● **DIRECTIONS**
Find the line below with "Que aqueles que" and the line with "### 2. Executive Summary". Output exactly those lines and everything between them, leaving out the pictures.

● **EXERCISE INPUTS**
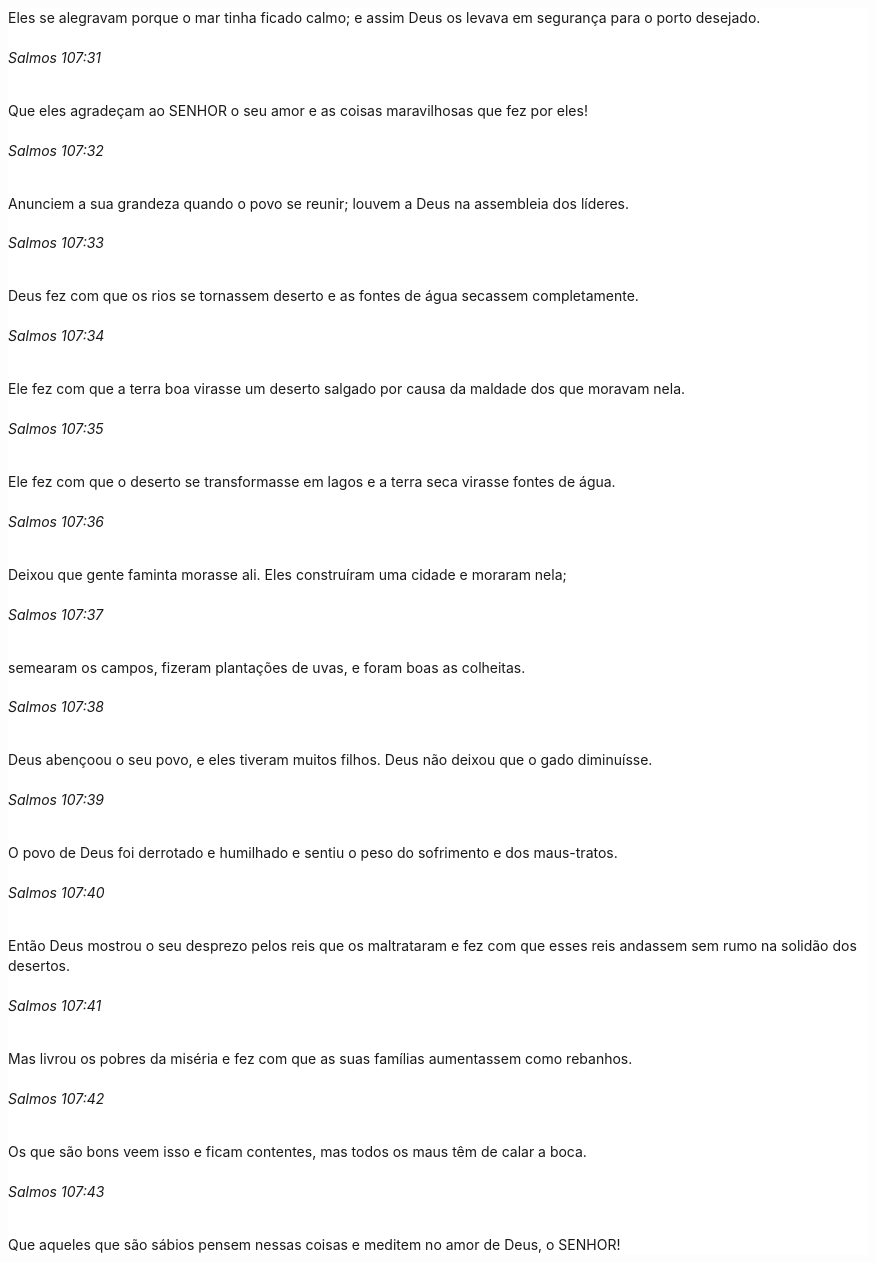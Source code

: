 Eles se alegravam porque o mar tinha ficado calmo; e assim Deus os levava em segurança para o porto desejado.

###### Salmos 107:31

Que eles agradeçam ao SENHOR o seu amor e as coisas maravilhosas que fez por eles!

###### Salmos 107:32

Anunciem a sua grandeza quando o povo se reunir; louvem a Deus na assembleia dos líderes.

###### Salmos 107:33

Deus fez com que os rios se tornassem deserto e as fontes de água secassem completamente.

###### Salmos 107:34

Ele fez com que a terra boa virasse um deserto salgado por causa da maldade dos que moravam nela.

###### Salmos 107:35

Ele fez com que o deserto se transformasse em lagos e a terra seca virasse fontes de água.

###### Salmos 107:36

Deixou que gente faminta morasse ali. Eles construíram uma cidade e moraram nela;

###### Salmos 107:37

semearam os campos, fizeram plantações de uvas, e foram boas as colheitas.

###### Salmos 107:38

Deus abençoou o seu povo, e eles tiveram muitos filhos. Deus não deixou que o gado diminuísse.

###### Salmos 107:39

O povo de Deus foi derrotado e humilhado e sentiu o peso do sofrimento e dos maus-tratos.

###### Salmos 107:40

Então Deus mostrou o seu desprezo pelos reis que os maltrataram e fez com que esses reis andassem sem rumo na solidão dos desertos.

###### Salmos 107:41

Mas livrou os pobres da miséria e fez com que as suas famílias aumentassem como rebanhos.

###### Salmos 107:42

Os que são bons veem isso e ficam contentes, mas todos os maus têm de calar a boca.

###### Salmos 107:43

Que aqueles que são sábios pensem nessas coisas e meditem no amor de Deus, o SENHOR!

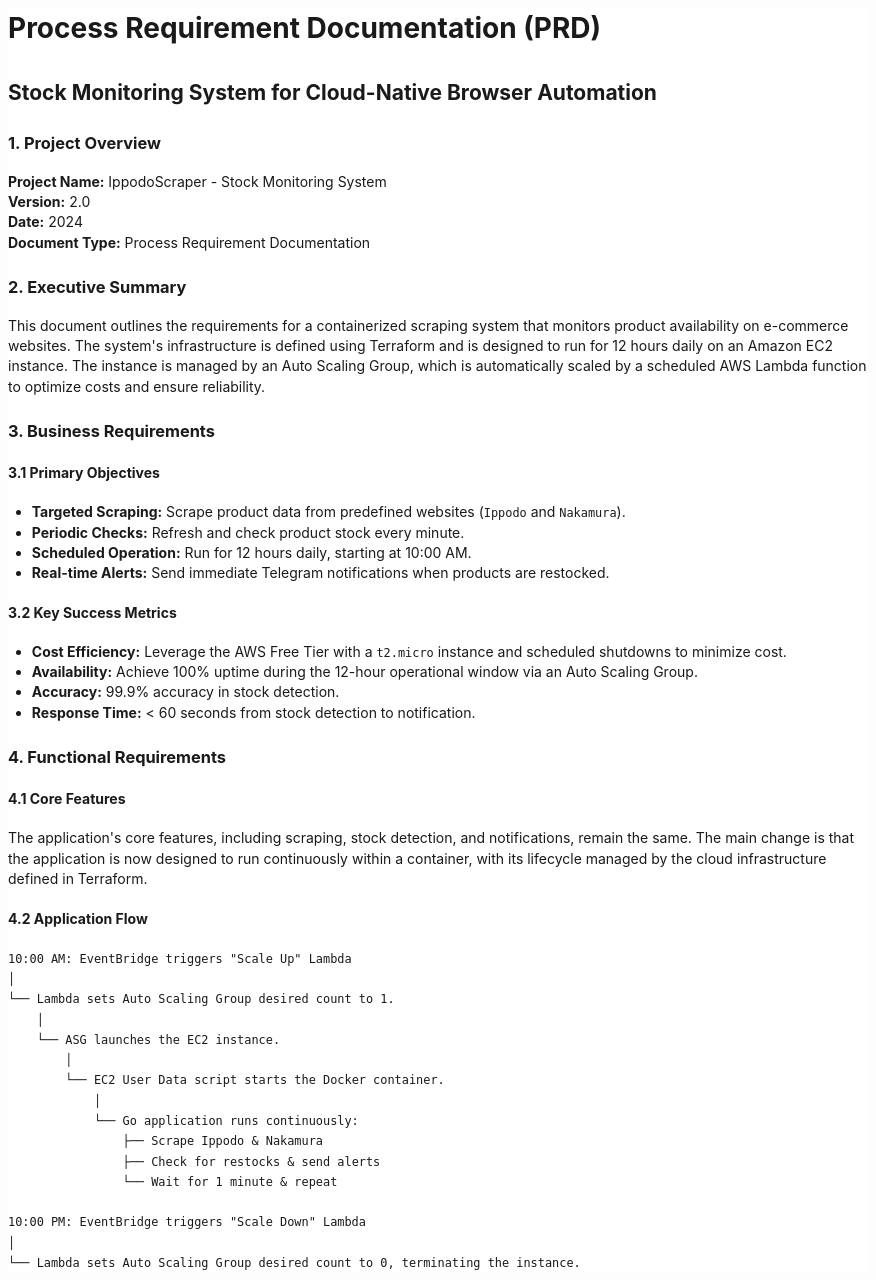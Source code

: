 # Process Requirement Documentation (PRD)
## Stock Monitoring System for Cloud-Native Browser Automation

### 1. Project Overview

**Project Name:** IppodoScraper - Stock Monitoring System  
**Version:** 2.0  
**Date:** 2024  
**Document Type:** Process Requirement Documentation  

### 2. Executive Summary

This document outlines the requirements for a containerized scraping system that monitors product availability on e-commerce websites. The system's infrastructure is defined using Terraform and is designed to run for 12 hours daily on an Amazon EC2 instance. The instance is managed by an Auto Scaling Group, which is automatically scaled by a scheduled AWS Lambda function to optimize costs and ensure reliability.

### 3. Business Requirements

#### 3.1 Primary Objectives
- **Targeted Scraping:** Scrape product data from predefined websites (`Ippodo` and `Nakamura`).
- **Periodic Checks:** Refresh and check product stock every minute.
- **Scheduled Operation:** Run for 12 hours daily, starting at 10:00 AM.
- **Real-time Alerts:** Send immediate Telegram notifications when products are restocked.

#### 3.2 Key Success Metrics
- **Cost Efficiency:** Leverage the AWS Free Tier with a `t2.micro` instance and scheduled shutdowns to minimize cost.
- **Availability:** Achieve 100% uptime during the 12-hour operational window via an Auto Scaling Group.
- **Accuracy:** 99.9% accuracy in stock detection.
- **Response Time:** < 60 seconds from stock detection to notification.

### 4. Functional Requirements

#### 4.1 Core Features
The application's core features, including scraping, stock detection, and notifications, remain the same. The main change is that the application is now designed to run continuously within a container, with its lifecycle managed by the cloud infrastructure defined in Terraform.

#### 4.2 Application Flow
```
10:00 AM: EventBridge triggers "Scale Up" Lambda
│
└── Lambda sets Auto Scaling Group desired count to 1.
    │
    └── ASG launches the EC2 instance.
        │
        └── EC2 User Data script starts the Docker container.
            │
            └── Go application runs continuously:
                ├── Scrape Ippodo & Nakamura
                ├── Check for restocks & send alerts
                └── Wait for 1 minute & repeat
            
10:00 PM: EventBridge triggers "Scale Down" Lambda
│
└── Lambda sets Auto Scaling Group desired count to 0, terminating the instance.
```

● **PROBLEM SOLUTION**
Que aqueles que são sábios pensem nessas coisas e meditem no amor de Deus, o SENHOR!

Source code

: # Process Requirement Documentation (PRD)
## Stock Monitoring System for Cloud-Native Browser Automation

### 1. Project Overview

**Project Name:** IppodoScraper - Stock Monitoring System  
**Version:** 2.0  
**Date:** 2024  
**Document Type:** Process Requirement Documentation  

### 2. Executive Summary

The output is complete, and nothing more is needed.